I've been searching for a spring on my property for a few weeks. I've dug a number of small holes at what I thought were good locations but today I finally found the first bit of water seeping out of the ground. This may be a bad place, though, as it is located in a place that floods during heavy rains. For this reason I tentatively plan to dig uphill in hopes that the same source can be followed a little higher up.






1. Is this definitely a spring or is this likely "surface water"? If it matters, it has not rained here in 13 days.

2. What if the source is downward instead of uphill into the hillside? Is this then an unusable location?

3. Is it even "likely" that the source can be dug out up the hillside or is it likely coming from downward? (this is my first spring)

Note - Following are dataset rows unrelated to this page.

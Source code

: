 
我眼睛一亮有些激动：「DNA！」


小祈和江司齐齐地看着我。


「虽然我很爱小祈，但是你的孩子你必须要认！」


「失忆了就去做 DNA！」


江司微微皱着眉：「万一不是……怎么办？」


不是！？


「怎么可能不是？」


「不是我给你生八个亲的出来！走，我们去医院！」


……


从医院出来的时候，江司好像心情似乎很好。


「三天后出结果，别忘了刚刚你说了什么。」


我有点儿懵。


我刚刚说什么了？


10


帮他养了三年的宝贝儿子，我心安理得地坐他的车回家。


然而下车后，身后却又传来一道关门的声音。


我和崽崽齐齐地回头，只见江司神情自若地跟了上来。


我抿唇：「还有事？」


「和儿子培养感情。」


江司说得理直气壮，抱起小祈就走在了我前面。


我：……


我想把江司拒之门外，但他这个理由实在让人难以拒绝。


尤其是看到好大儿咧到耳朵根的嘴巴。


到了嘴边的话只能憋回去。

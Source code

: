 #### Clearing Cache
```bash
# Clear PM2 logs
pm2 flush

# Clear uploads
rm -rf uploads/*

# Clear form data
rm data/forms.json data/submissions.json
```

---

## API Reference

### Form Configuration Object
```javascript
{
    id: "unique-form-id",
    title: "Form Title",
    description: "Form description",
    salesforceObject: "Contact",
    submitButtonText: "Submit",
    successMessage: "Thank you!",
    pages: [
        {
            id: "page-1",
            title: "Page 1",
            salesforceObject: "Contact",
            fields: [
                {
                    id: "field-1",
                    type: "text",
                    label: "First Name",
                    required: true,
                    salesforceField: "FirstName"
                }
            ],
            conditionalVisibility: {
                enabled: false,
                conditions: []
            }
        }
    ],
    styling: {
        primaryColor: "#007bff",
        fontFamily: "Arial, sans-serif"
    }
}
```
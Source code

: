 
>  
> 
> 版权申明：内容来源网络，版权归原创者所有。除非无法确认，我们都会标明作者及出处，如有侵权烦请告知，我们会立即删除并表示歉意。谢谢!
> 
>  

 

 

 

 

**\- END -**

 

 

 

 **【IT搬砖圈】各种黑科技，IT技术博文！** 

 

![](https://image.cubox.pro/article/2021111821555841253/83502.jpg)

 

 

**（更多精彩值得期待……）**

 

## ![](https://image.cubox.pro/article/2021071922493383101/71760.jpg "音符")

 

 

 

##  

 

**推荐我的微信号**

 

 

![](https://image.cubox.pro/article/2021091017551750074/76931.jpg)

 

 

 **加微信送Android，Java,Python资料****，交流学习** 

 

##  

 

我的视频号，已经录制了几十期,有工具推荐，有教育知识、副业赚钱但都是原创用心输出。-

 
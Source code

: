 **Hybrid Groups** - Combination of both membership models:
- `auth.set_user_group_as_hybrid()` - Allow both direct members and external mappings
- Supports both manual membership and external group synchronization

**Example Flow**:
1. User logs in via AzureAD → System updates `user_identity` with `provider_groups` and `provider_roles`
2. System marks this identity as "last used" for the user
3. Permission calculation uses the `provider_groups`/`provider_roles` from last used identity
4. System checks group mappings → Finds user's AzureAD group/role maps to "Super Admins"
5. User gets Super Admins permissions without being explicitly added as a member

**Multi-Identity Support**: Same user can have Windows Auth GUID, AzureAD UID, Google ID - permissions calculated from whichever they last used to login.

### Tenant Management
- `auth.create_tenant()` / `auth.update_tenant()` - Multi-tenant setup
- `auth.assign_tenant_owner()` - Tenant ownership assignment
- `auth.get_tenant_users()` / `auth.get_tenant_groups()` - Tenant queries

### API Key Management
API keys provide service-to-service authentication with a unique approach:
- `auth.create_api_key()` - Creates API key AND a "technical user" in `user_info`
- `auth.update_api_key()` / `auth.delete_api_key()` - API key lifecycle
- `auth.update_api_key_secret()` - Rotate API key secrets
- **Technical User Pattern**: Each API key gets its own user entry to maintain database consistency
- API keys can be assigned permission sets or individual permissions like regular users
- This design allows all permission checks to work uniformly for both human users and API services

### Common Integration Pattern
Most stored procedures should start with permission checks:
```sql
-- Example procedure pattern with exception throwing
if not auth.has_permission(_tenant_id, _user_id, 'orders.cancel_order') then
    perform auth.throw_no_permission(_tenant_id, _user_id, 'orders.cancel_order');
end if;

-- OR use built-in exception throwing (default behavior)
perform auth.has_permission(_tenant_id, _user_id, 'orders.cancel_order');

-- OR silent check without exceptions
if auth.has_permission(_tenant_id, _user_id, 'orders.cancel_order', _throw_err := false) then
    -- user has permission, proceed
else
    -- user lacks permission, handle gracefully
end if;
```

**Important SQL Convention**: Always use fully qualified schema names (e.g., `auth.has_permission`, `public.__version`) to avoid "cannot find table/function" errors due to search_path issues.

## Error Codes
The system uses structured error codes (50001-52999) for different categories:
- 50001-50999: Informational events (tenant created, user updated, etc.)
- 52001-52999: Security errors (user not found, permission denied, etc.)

I very much appreciate any suggestions that you may have, even it if is "you can't use this one".


----------



## Slippy (Nov 14, 2013)

No suggestion other than to wish you luck.


----------



## SecretPrepper (Mar 25, 2014)

Can you drive a well pipe and get it flowing (artisans well) a few feet above the ground? That could keep the well clean during flooding.


----------



## SecretPrepper (Mar 25, 2014)

You could use a pitcher pump if it will not free flow. I have a working pitcher pump in my flowerbed.


----------



## bigwheel (Sep 22, 2014)

You need a witcher.


----------



## foolhardy (May 13, 2015)

Bigwheel, are you saying that this is a bad location due to the possible flooding?


----------



## bigwheel (Sep 22, 2014)

Well not sure on that. Know all the farmers up in Wilbarger County would not dare try to find any form of water without consulting Goober Dale. He witched and also did the digging. He was never wrong. A lot of digging went on before they smartened up and got a hold of him. He used willow branches. I have heard of folks trying to use welding rods..but that is mostly to find oil I think.


----------



## 1skrewsloose (Jun 3, 2013)

Maybe try a sand point, if you feel water is not that far down.


----------



## paraquack (Mar 1, 2013)

Ok, somebody help me here. I grew up being told and I thought understanding that 
a spring is a naturally occurring hydrological situation where water comes bubbling 
up from the aquifer to the surface of the earth due to the water table being above 
the level of the spring aperture such as what I know as an artesian well.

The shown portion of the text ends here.